How to Secure Your Network Against Brute Force Attacks

Brute force attacks use strength rather than cunning to infiltrate a network. These attacks will use all methods systematically until the target has been infiltrated. They can be carried out either on- or off-line; on-line being the most common. On-line attacks are carried out usually by hackers trying to discover a network password (commonly using an alpha-numeric dictionary attack). Off-line attacks occur less often as the hacker must first posses, then decrypt a file (a Unix password file, for example).
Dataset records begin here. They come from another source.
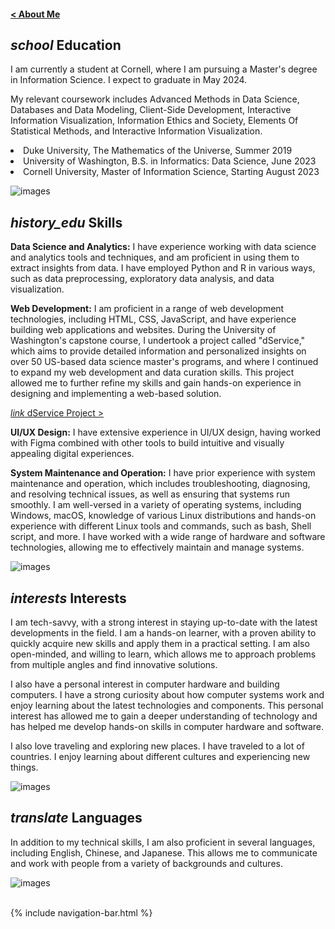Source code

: #### <a href="/">< About Me </a>

<h2><i class="material-icons notranslate" style="font-size: 1em;">school</i> Education </h2>

I am currently a student at Cornell, where I am pursuing a Master's degree in Information Science. I expect to graduate in May 2024.

My relevant coursework includes Advanced Methods in Data Science, Databases and Data Modeling, Client-Side Development, Interactive Information Visualization, Information Ethics and Society, Elements Of Statistical Methods, and Interactive Information Visualization.

<li>Duke University, The Mathematics of the Universe, Summer 2019</li>
<li>University of Washington, B.S. in Informatics: Data Science, June 2023</li>
<li>Cornell University, Master of Information Science, Starting August 2023</li>

<img class="img" id="auto-change-image" alt="images"
      src="{{ site.baseurl }}/assets/images/unsplash-uw.jpeg">

<h2><i class="material-icons notranslate" style="font-size: 1em;">history_edu</i> Skills </h2>

**Data Science and Analytics:** I have experience working with data science and analytics tools and techniques, and am proficient in using them to extract insights from data. I have employed Python and R in various ways, such as data preprocessing, exploratory data analysis, and data visualization.

**Web Development:** I am proficient in a range of web development technologies, including HTML, CSS, JavaScript, and have experience building web applications and websites. During the University of Washington's capstone course, I undertook a project called "dService," which aims to provide detailed information and personalized insights on over 50 US-based data science master's programs, and where I continued to expand my web development and data curation skills. This project allowed me to further refine my skills and gain hands-on experience in designing and implementing a web-based solution.

<a href="https://dservice.haochenhu.me" target="_blank">
<i class="material-icons notranslate">link</i>
dService Project >
</a>

**UI/UX Design:** I have extensive experience in UI/UX design, having worked with Figma combined with other tools to build intuitive and visually appealing digital experiences. 

<!-- <a href="web-form-redesign">
<i class="material-icons notranslate">link</i>
Redesigned Wireframe of California Voter Registration Form >
</a> -->

**System Maintenance and Operation:** I have prior experience with system maintenance and operation, which includes troubleshooting, diagnosing, and resolving technical issues, as well as ensuring that systems run smoothly. I am well-versed in a variety of operating systems, including Windows, macOS, knowledge of various Linux distributions and hands-on experience with different Linux tools and commands, such as bash, Shell script, and more. I have worked with a wide range of hardware and software technologies, allowing me to effectively maintain and manage systems.

<img class="img" id="auto-change-image" alt="images"
      src="{{ site.baseurl }}/assets/images/unsplash-htop.jpeg">

<h2><i class="material-icons notranslate" style="font-size: 1em;">interests</i> Interests </h2>

I am tech-savvy, with a strong interest in staying up-to-date with the latest developments in the field. I am a hands-on learner, with a proven ability to quickly acquire new skills and apply them in a practical setting. I am also open-minded, and willing to learn, which allows me to approach problems from multiple angles and find innovative solutions.

I also have a personal interest in computer hardware and building computers. I have a strong curiosity about how computer systems work and enjoy learning about the latest technologies and components. This personal interest has allowed me to gain a deeper understanding of technology and has helped me develop hands-on skills in computer hardware and software.

I also love traveling and exploring new places. I have traveled to a lot of countries. I enjoy learning about different cultures and experiencing new things.

<img class="img" id="auto-change-image" alt="images"
      src="{{ site.baseurl }}/assets/images/ships.jpg">

<h2><i class="material-icons notranslate" style="font-size: 1em;">translate</i> Languages </h2>

In addition to my technical skills, I am also proficient in several languages, including English, Chinese, and Japanese. This allows me to communicate and work with people from a variety of backgrounds and cultures.

<img class="img" id="auto-change-image" alt="images"
      src="{{ site.baseurl }}/assets/images/hilo.jpg">

<br>
{% include navigation-bar.html %}
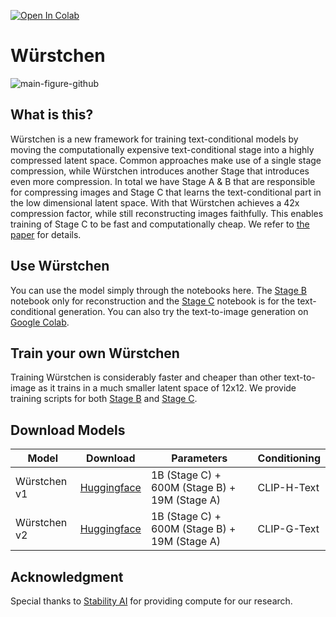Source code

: [![Open In Colab](https://colab.research.google.com/assets/colab-badge.svg)](https://colab.research.google.com/drive/1Nbz4vRZBt0ze2gqMBxHmJRsDWgtIIFwr?usp=sharing)
# Würstchen
![main-figure-github](https://github.com/dome272/wuerstchen/assets/61938694/cc811cfd-c603-4767-bdc7-4cd1539daa35)


## What is this?
Würstchen is a new framework for training text-conditional models by moving the computationally expensive text-conditional stage into a highly compressed latent space. Common approaches make use of a single stage compression, while Würstchen introduces another Stage that introduces even more compression. In total we have Stage A & B that are responsible for compressing images and Stage C that learns the text-conditional part in the low dimensional latent space. With that Würstchen achieves a 42x compression factor, while still reconstructing images faithfully. This enables training of Stage C to be fast and computationally cheap. We refer to [the paper](https://arxiv.org/abs/2306.00637) for details.

## Use Würstchen
You can use the model simply through the notebooks here. The [Stage B](https://github.com/dome272/wuerstchen/blob/main/w%C3%BCrstchen-stage-B.ipynb) notebook only for reconstruction and the [Stage C](https://github.com/dome272/wuerstchen/blob/main/w%C3%BCrstchen-stage-C.ipynb) notebook is for the text-conditional generation. You can also try the text-to-image generation on [Google Colab](https://colab.research.google.com/drive/1Nbz4vRZBt0ze2gqMBxHmJRsDWgtIIFwr?usp=sharing).

## Train your own Würstchen
Training Würstchen is considerably faster and cheaper than other text-to-image as it trains in a much smaller latent space of 12x12.
We provide training scripts for both [Stage B](https://github.com/dome272/wuerstchen/blob/main/train_stage_B.py) and [Stage C](https://github.com/dome272/wuerstchen/blob/main/train_stage_C.py). 

## Download Models
| Model           | Download                                             | Parameters      | Conditioning                       |
|-----------------|------------------------------------------------------|-----------------|------------------------------------|
| Würstchen v1    | [Huggingface](https://huggingface.co/dome272/wuerstchen) | 1B (Stage C) + 600M (Stage B) + 19M (Stage A)  | CLIP-H-Text                     |
| Würstchen v2    | [Huggingface](https://huggingface.co/dome272/wuerstchen) | 1B (Stage C) + 600M (Stage B) + 19M (Stage A)  | CLIP-G-Text                     |

## Acknowledgment
Special thanks to [Stability AI](https://stability.ai/) for providing compute for our research.
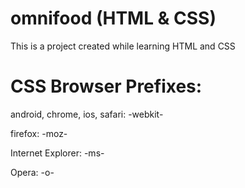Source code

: # omnifood (HTML & CSS)
 
This is a project created while learning HTML and CSS


# CSS Browser Prefixes:

android, chrome, ios, safari:
    -webkit-

firefox: -moz-

Internet Explorer: -ms-

Opera: -o-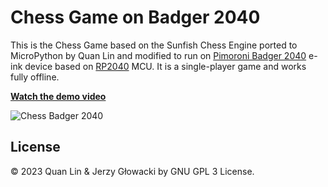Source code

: # Chess Game on Badger 2040

This is the Chess Game based on the Sunfish Chess Engine ported to MicroPython by Quan Lin and modified to run on [Pimoroni Badger 2040](https://shop.pimoroni.com/products/badger-2040) e-ink device based on [RP2040](https://www.raspberrypi.com/products/rp2040/) MCU. It is a single-player game and works fully offline.

[**Watch the demo video**](https://twitter.com/niu_tech/status/1696888854190461252)

![Chess Badger 2040](https://github.com/niutech/chess-badger2040/assets/384997/6ed7ec5c-53f3-4208-a7cb-1f728c058d48)

## License

&copy; 2023 Quan Lin & Jerzy Głowacki by GNU GPL 3 License.
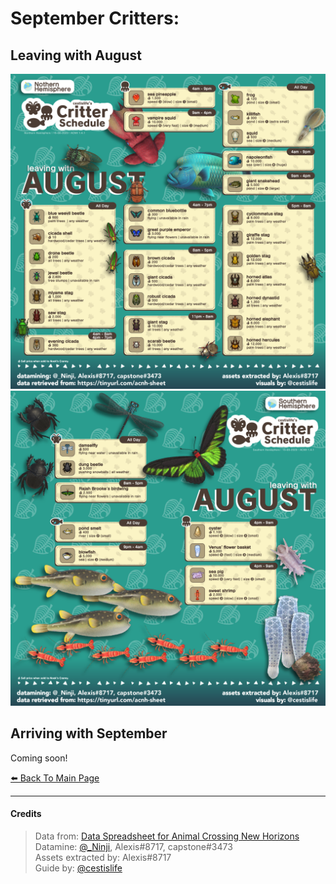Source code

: # September Critters:

## Leaving with August
[![NH Leaving August](/img/NH_aug_out.png)](/img/NH_aug_out.png)
[![SH Leaving August](/img/SH_aug_out.png)](/img/SH_aug_out.png)

## Arriving with September
Coming soon!
   
[⬅️ Back To Main Page](https://cestislife.github.io)

***

#### Credits
> Data from: [Data Spreadsheet for Animal Crossing New Horizons](https://tinyurl.com/acnh-sheet)   
> Datamine: [@_Ninji](https://twitter.com/_ninji), Alexis#8717, capstone#3473   
> Assets extracted by: Alexis#8717   
> Guide by: [@cestislife](https://twitter.com/cestislife)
Brute force attacks according to a 2015 McAfee report are only in second place behind denial of service, accounting for 25% the total number reported. Sites such as WordPress are typical targets; the purpose of such exploits is to gain control and place exploit kits to search for vulnerability in visitors’ systems and attack them. The other motive for such attacks can be to gain personal data from a specific target, access financial details, or to introduce malware (such as ransomware) either directly into the specific system – or to use the compromised machine/network covertly as part of a botnet.

Recognizing an attack

Often, an on-line brute force attack will go unnoticed, though there are signs to watch for. The most obvious is large numbers of failed log-ins from the same IP address. But, if the hacker is using a botnet, then there will be a great number of different IP’s. Failed log-ins using multiple different user names can be an indicator, especially if they are common, weak ones that some users default to: ‘123456’, ‘password’, etc – these will be tried by the hacker first. With an automated dictionary attack, the user names or passwords will be alphabetically sequential. Another method is for the hacker to extract a referring URL from the mail of someone else who has been hacked (this will look something like: ).

Defence against brute force attacks

There are ways to deter such attacks. Account log-ins can be locked after so many unsuccessful attempts – this will slow down the attackers (in 2014, Apple’s iCloud failure to employ locking led to a brute force attack that distributed private celebrity photos). Setting the delay of re-try time is also a way to slow the hackers, in a network situation this will give system administration more time to discover and attack is underway. In addition to this, IP addresses can be locked-out after a failed number of log-in attempts (though if the attack is by a botnet, then this will not work because of the multiple IP’s).

Using the above indicators as a basis for real-time log analysis, a tool called OSSEC can be used. It’s an open-source threat detection system that can sometimes recognize an attack and either block it, or warn the Administrator.

The force is with us

Security experts predict that brute force attacks will become even more prevalent in the future. They can now be launched using botnets that only accelerate attacks. Adding to the strength that this gives the hacker are facilities such as scalable grid and cloud architectures which can provide vast additional computing power at an realistic price. The battle is definitely joined.